Le brouillage gauche/droite sur l’immigration causé par les propositions de Ségolène Royal

dimanche 15 octobre 2006.
 

Alors que Nicolas Sarkozy en a fait un de ses terrains préférés de surenchère sécuritaire, la question de l’immigration devrait permettre d’affirmer un clivage droite/gauche exemplaire. En contestant le lien systématiquement établi par la droite et l’extrême droite entre l’immigration, l’insécurité et le chômage. Et en opposant à l’immigration choisie de Sarkozy l’alternative d’une immigration partagée, respectueuse des droits des migrants en tant que travailleurs ou réfugiés, parents ou enfants. C’est tout le contraire auquel se livre Ségolène Royal au fil de déclarations fracassantes sur la double peine, le traitement au cas par cas des immigrés en situation irrégulière ou encore la restriction du regroupement familial. En contradiction avec le projet socialiste, ces postures installent un brouillage dangereux dans le débat public et ne peuvent que profiter à ceux qui diabolisent l’immigration, extrême droite en tête. Il est donc décisif que chacun mesure bien la portée des solutions avancées par Ségolène Royal en matière d’immigration.
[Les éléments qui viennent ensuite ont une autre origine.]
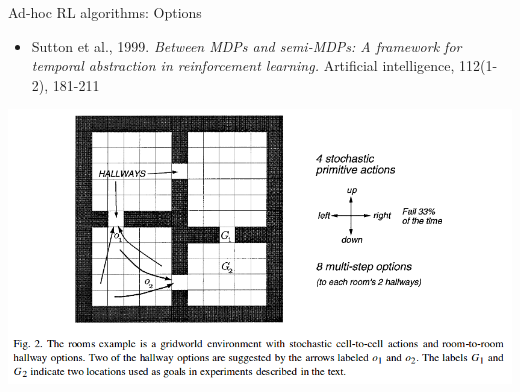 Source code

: \documentclass{beamer}
\begin{document}
\begin{frame}{Ad-hoc RL algorithms: Options}
	
	\begin{itemize}
	\item Sutton et al., 1999. \emph{Between MDPs and semi-MDPs: A framework for temporal abstraction in reinforcement learning.} Artificial intelligence, 112(1-2), 181-211
	\end{itemize}
	
	\begin{center}
	\includegraphics[width=0.8\linewidth]{images/options-paper-image}
	\end{center}
	
\end{frame}
\end{document}
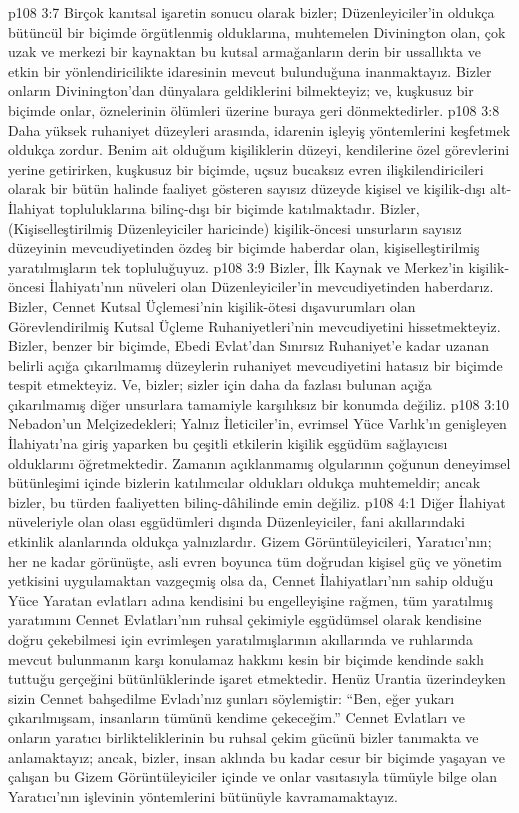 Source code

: \vs p108 3:7 Birçok kanıtsal işaretin sonucu olarak bizler; Düzenleyiciler’in oldukça bütüncül bir biçimde örgütlenmiş olduklarına, muhtemelen Divinington olan, çok uzak ve merkezi bir kaynaktan bu kutsal armağanların derin bir ussallıkta ve etkin bir yönlendiricilikte idaresinin mevcut bulunduğuna inanmaktayız. Bizler onların Divinington’dan dünyalara geldiklerini bilmekteyiz; ve, kuşkusuz bir biçimde onlar, öznelerinin ölümleri üzerine buraya geri dönmektedirler.
\vs p108 3:8 Daha yüksek ruhaniyet düzeyleri arasında, idarenin işleyiş yöntemlerini keşfetmek oldukça zordur. Benim ait olduğum kişiliklerin düzeyi, kendilerine özel görevlerini yerine getirirken, kuşkusuz bir biçimde, uçsuz bucaksız evren ilişkilendiricileri olarak bir bütün halinde faaliyet gösteren sayısız düzeyde kişisel ve kişilik\hyp{}dışı alt\hyp{}İlahiyat topluluklarına bilinç\hyp{}dışı bir biçimde katılmaktadır. Bizler, (Kişiselleştirilmiş Düzenleyiciler haricinde) kişilik\hyp{}öncesi unsurların sayısız düzeyinin mevcudiyetinden özdeş bir biçimde haberdar olan, kişiselleştirilmiş yaratılmışların tek topluluğuyuz.
\vs p108 3:9 Bizler, İlk Kaynak ve Merkez’in kişilik\hyp{}öncesi İlahiyatı’nın nüveleri olan Düzenleyiciler’in mevcudiyetinden haberdarız. Bizler, Cennet Kutsal Üçlemesi’nin kişilik\hyp{}ötesi dışavurumları olan Görevlendirilmiş Kutsal Üçleme Ruhaniyetleri’nin mevcudiyetini hissetmekteyiz. Bizler, benzer bir biçimde, Ebedi Evlat’dan Sınırsız Ruhaniyet’e kadar uzanan belirli açığa çıkarılmamış düzeylerin ruhaniyet mevcudiyetini hatasız bir biçimde tespit etmekteyiz. Ve, bizler; sizler için daha da fazlası bulunan açığa çıkarılmamış diğer unsurlara tamamiyle karşılıksız bir konumda değiliz.
\vs p108 3:10 Nebadon’un Melçizedekleri; Yalnız İleticiler’in, evrimsel Yüce Varlık’ın genişleyen İlahiyatı’na giriş yaparken bu çeşitli etkilerin kişilik eşgüdüm sağlayıcısı olduklarını öğretmektedir. Zamanın açıklanmamış olgularının çoğunun deneyimsel bütünleşimi içinde bizlerin katılımcılar oldukları oldukça muhtemeldir; ancak bizler, bu türden faaliyetten bilinç\hyp{}dâhilinde emin değiliz.
\vs p108 4:1 Diğer İlahiyat nüveleriyle olan olası eşgüdümleri dışında Düzenleyiciler, fani akıllarındaki etkinlik alanlarında oldukça yalnızlardır. Gizem Görüntüleyicileri, Yaratıcı’nın; her ne kadar görünüşte, asli evren boyunca tüm doğrudan kişisel güç ve yönetim yetkisini uygulamaktan vazgeçmiş olsa da, Cennet İlahiyatları’nın sahip olduğu Yüce Yaratan evlatları adına kendisini bu engelleyişine rağmen, tüm yaratılmış yaratımını Cennet Evlatları’nın ruhsal çekimiyle eşgüdümsel olarak kendisine doğru çekebilmesi için evrimleşen yaratılmışlarının akıllarında ve ruhlarında mevcut bulunmanın karşı konulamaz hakkını kesin bir biçimde kendinde saklı tuttuğu gerçeğini bütünlüklerinde işaret etmektedir. Henüz Urantia üzerindeyken sizin Cennet bahşedilme Evladı’nız şunları söylemiştir: “Ben, eğer yukarı çıkarılmışsam, insanların tümünü kendime çekeceğim.” Cennet Evlatları ve onların yaratıcı birlikteliklerinin bu ruhsal çekim gücünü bizler tanımakta ve anlamaktayız; ancak, bizler, insan aklında bu kadar cesur bir biçimde yaşayan ve çalışan bu Gizem Görüntüleyiciler içinde ve onlar vasıtasıyla tümüyle bilge olan Yaratıcı’nın işlevinin yöntemlerini bütünüyle kavramamaktayız.
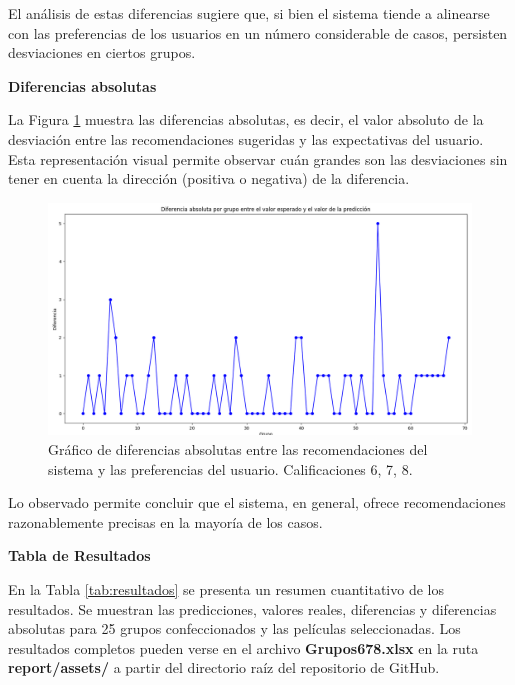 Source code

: \documentclass[twocolumn, fontsize=10pt]{article}
\begin{document}
El análisis de estas diferencias sugiere que, si bien el sistema tiende a alinearse con las preferencias de los usuarios en un número considerable de casos, persisten desviaciones en ciertos grupos.

\textbf{Diferencias absolutas}

La Figura \ref{fig:absolutas} muestra las diferencias absolutas, es decir, el valor absoluto de la desviación entre las recomendaciones sugeridas y las expectativas del usuario. Esta representación visual permite observar cuán grandes son las desviaciones sin tener en cuenta la dirección (positiva o negativa) de la diferencia.

\begin{figure}[h]
    \centering
    \includegraphics[width=\columnwidth]{assets/absolutas678.png}
    \caption{Gráfico de diferencias absolutas entre las recomendaciones del sistema y las preferencias del usuario. Calificaciones 6, 7, 8.}
    \label{fig:absolutas}
\end{figure}

Lo observado permite concluir que el sistema, en general, ofrece recomendaciones razonablemente precisas en la mayoría de los casos.

\textbf{Tabla de Resultados}

En la Tabla \ref{tab:resultados} se presenta
un resumen cuantitativo de los resultados. Se muestran 
las predicciones, valores reales, diferencias y 
diferencias absolutas para 25 grupos confeccionados y 
las películas seleccionadas. Los resultados completos 
pueden verse en el archivo \textbf{Grupos678.xlsx} en la ruta \textbf{report/assets/} a partir del directorio raíz del repositorio de GitHub.
\end{document}
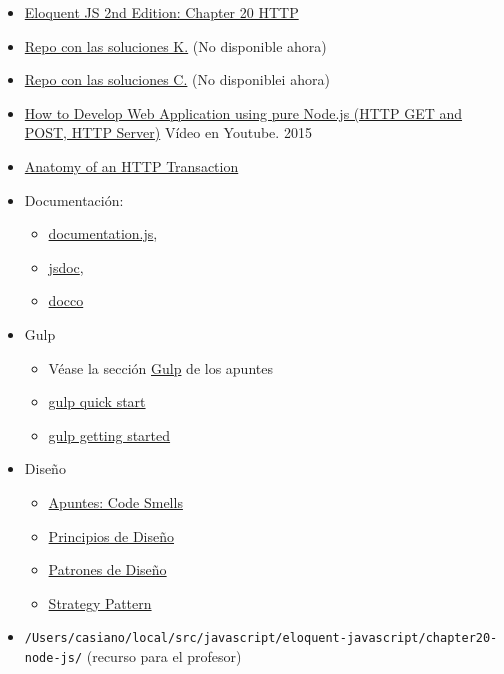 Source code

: \documentclass[]{article}
\providecommand{\tightlist}{%
  \setlength{\itemsep}{0pt}\setlength{\parskip}{0pt}}
\begin{document}
\begin{itemize}
\tightlist
\item
  \href{http://eloquentjavascript.net/2nd_edition/20_node.html}{Eloquent
  JS 2nd Edition: Chapter 20 HTTP}
\item
  \href{https://github.com/ULL-ESIT-MII-CA-1718/nodejs-KevMCh}{Repo con
  las soluciones K.} (No disponible ahora)
\item
  \href{https://github.com/ULL-ESIT-MII-CA-1718/ejs-chapter20-node-js}{Repo
  con las soluciones C.} (No disponiblei ahora)
\item
  \href{https://youtu.be/nuw48-u3Yrg}{How to Develop Web Application
  using pure Node.js (HTTP GET and POST, HTTP Server)} Vídeo en Youtube.
  2015
\item
  \href{https://nodejs.org/en/docs/guides/anatomy-of-an-http-transaction/}{Anatomy
  of an HTTP Transaction}
\item
  Documentación:

  \begin{itemize}
  \tightlist
  \item
    \href{http://documentation.js.org/}{documentation.js},
  \item
    \href{https://www.npmjs.com/package/jsdoc}{jsdoc},
  \item
    \href{http://jashkenas.github.io/docco\%60}{docco}
  \end{itemize}
\item
  Gulp

  \begin{itemize}
  \tightlist
  \item
    Véase la sección
    \href{https://casianorodriguezleon.gitbooks.io/ull-esit-1617/apuntes/gulp/}{Gulp}
    de los apuntes
  \item
    \href{https://gulpjs.com/docs/en/getting-started/quick-start}{gulp
    quick start}
  \item
    \href{https://gulpjs.org/getting-started.html}{gulp getting started}
  \end{itemize}
\item
  Diseño

  \begin{itemize}
  \tightlist
  \item
    \href{https://casianorodriguezleon.gitbooks.io/ull-esit-1617/content/apuntes/patterns/codesmell.html}{Apuntes:
    Code Smells}
  \item
    \href{https://casianorodriguezleon.gitbooks.io/ull-esit-1617/content/apuntes/patterns/designprinciples.html}{Principios
    de Diseño}
  \item
    \href{https://casianorodriguezleon.gitbooks.io/ull-esit-1617/content/apuntes/patterns/}{Patrones
    de Diseño}
  \item
    \href{https://casianorodriguezleon.gitbooks.io/ull-esit-1617/content/apuntes/patterns/strategypattern.html}{Strategy
    Pattern}
  \end{itemize}
\item
  \texttt{/Users/casiano/local/src/javascript/eloquent-javascript/chapter20-node-js/}
  (recurso para el profesor)
\end{itemize}
\end{document}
L’égalité au péril du « cas par cas » pour les sans papiers

Alors que toute la gauche est en train de critiquer l’arbitraire sarkozyste et l’absence de règles générales et claires pour les sans-papiers, Ségolène Royal annonce le 4 septembre sur France Inter et i-télé qu’ « il faut faire du cas par cas » pour les sans papiers. Elle le répète le 14 septembre sur RTL en affirmant que « ces questions doivent être réglées au cas par cas ». Ce choix tranche avec l’attachement de la gauche à des règles générales définies par la loi et devant l’application desquelles chaque immigré doit être à égalité, quelle que soit la préfecture qui examine son cas.

D’autant que Ségolène Royal refuse aussi catégoriquement toute « régularisation massive », en prétendant « qu’elle lève des espoirs considérables dans les pays d’origine » (14 septembre sur RTL), accréditant ainsi la thèse de « l’effet d’appel d’air » longtemps défendue par l’extrême droite. Une thèse aberrante qui postule que les immigrés se détermineraient plus en fonction de la législation dans les pays d’accueil que de leur situation invivable dans leur pays d’origine.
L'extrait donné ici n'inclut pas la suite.